Rep. Raja Krishnamoorthi (D-Ill.), who is leading the House version of the bill alongside Rep. Michael Cloud (R-Texas)—the only Republican co-sponsor of the new legislation—said Tuesday that “when members of Congress trade in securities while making decisions affecting their value, there is an unavoidable potential conflict of interest.”
A New York Times investigation published last September found that between 2019 and 2021, nearly 100 members of Congress reported trades in companies that “intersected with their congressional work or reported similar transactions by their spouse or a dependent child.”
“The ETHICS Act is the most comprehensive legislation ever proposed to eliminate even the possibility of these conflicts of interest and ensure public servants put their constituents first by banning members and their immediate families from owning or trading stocks,” Krishnamoorthi said Tuesday.

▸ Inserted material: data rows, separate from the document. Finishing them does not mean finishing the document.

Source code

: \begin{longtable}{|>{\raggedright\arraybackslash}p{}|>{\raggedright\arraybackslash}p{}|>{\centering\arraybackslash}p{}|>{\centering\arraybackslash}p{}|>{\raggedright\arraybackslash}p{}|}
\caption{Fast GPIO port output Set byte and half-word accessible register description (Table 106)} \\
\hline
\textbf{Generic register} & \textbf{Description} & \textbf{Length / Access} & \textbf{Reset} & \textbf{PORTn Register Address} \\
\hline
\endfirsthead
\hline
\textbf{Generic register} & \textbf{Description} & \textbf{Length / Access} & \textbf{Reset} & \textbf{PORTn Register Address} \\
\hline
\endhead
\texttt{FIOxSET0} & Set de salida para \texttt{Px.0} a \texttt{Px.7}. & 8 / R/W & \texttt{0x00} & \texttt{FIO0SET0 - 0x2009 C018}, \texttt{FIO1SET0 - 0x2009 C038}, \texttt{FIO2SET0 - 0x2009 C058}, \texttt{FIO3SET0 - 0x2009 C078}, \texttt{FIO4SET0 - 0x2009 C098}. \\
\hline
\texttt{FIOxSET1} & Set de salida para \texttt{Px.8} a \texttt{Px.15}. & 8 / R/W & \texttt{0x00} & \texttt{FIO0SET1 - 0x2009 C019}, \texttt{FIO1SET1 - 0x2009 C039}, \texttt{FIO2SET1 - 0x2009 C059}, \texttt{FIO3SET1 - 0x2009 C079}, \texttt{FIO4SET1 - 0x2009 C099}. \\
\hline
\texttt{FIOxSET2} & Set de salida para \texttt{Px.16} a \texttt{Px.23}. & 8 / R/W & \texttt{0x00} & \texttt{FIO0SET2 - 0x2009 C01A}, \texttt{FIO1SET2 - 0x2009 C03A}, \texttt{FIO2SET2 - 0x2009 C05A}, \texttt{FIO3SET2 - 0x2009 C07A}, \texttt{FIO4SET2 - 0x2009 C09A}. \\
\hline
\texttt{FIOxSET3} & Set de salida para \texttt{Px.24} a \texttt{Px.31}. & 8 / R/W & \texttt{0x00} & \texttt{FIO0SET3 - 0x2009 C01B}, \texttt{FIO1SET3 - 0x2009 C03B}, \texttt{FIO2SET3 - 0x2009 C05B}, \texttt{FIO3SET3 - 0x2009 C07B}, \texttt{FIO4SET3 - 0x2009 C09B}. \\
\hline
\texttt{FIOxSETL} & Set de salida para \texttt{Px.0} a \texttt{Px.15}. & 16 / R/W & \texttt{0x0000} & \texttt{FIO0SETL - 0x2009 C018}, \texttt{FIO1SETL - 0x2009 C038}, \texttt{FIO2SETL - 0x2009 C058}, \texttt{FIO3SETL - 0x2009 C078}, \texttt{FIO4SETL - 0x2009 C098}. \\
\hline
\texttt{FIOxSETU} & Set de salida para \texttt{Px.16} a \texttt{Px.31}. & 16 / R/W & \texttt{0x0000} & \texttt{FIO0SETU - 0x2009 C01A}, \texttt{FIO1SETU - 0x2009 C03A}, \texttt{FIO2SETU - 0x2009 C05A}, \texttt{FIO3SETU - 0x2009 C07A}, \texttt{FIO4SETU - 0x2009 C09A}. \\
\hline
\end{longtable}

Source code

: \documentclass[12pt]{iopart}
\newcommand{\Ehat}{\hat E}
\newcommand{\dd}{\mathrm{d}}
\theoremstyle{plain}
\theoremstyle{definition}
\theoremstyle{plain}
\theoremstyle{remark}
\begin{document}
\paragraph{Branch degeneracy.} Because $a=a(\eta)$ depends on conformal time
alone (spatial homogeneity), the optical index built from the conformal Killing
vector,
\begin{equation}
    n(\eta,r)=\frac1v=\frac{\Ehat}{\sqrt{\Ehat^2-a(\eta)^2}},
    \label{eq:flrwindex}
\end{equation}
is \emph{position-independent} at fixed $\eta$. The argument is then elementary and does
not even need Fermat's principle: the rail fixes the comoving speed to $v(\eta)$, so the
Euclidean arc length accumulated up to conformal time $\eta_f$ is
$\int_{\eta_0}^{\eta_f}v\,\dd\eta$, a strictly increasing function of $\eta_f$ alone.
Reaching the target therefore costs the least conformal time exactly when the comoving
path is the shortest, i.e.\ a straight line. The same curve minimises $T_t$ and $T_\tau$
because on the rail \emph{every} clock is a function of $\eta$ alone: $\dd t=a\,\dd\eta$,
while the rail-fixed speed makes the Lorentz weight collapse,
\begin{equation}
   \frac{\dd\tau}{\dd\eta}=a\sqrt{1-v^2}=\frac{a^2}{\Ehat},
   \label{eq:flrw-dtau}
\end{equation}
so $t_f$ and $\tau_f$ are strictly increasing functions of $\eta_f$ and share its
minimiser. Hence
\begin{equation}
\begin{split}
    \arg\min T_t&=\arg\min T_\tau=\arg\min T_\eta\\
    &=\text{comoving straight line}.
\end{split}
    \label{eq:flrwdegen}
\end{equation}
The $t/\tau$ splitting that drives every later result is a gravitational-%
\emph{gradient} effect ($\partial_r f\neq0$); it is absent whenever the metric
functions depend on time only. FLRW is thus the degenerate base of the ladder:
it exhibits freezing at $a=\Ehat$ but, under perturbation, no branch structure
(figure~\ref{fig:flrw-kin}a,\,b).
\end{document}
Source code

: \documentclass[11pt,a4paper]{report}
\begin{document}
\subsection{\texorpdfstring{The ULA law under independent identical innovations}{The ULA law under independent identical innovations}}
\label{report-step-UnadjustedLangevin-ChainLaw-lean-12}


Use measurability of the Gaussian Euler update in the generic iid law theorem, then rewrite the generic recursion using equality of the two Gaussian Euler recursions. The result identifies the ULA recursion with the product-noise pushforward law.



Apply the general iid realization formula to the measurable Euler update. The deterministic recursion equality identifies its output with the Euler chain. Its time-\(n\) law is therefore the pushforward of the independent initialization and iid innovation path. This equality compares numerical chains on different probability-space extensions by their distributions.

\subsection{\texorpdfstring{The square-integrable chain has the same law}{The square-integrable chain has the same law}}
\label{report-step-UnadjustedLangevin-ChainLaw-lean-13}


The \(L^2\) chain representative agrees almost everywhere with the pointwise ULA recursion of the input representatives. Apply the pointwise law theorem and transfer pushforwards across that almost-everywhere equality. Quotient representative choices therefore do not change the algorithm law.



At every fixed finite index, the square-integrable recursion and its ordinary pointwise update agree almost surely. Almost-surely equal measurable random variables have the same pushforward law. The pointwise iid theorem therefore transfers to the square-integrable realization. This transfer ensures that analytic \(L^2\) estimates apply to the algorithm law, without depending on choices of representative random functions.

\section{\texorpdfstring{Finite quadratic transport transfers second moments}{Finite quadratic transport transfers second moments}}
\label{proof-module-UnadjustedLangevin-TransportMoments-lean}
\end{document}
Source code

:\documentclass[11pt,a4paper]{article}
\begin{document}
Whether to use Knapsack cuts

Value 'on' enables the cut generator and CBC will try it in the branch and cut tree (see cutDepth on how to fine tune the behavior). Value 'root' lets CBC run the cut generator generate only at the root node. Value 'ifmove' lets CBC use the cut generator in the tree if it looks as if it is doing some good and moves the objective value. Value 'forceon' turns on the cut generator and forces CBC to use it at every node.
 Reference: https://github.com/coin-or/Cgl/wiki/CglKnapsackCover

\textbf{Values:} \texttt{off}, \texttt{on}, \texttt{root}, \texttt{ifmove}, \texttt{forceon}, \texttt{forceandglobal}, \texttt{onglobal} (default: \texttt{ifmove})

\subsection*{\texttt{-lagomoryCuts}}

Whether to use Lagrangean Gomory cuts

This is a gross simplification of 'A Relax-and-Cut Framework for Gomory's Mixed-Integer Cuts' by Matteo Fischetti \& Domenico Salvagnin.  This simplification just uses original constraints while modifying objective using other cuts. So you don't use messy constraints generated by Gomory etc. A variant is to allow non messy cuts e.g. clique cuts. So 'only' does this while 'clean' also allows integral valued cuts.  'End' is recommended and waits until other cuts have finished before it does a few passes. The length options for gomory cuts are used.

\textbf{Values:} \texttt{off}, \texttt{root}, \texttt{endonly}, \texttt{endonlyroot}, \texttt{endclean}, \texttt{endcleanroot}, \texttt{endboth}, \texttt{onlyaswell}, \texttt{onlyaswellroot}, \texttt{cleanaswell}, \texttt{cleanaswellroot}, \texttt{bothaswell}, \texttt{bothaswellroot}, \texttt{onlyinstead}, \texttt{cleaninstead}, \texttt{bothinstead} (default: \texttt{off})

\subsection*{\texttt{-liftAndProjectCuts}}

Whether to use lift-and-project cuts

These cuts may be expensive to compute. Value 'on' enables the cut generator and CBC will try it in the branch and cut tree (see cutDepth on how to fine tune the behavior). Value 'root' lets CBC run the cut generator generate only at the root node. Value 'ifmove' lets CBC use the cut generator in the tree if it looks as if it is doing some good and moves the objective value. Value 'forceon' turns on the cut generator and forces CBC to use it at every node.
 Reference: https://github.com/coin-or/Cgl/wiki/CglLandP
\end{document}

Efforts to bar members of Congress from trading stock stalled at the tail-end of last year even after then-House Speaker Nancy Pelosi (D-Calif.) publicly dropped her earlier opposition to a proposed ban.
Rep. Steny Hoyer (D-Md.), who was the second-ranking Democrat at the time, remained opposed to a stock trading ban throughout the year, and no proposal reached the House floor for a vote.
In the Senate, Merkley faced backlash from watchdog groups and ethics experts who accused him of slow-walking the legislation ahead of the November elections, forcing lawmakers to punt their efforts into 2023.
A number of advocacy groups, including the Project On Government Oversight (POGO) and Citizens for Responsibility and Ethics in Washington, voiced support for the ETHICS Act, calling it “long overdue.”
“The fact that members of Congress still trade stocks and other similar investment assets is an ethical travesty that fuels increasing public distrust in government,” Dylan Hedtler-Gaudette, senior government affairs manager at POGO, said in a statement. “This is why Senator Merkley and his colleagues should be applauded for their leadership in their efforts to solve this problem by introducing the ETHICS Act, the strongest and most comprehensive congressional stock trading legislation to date.”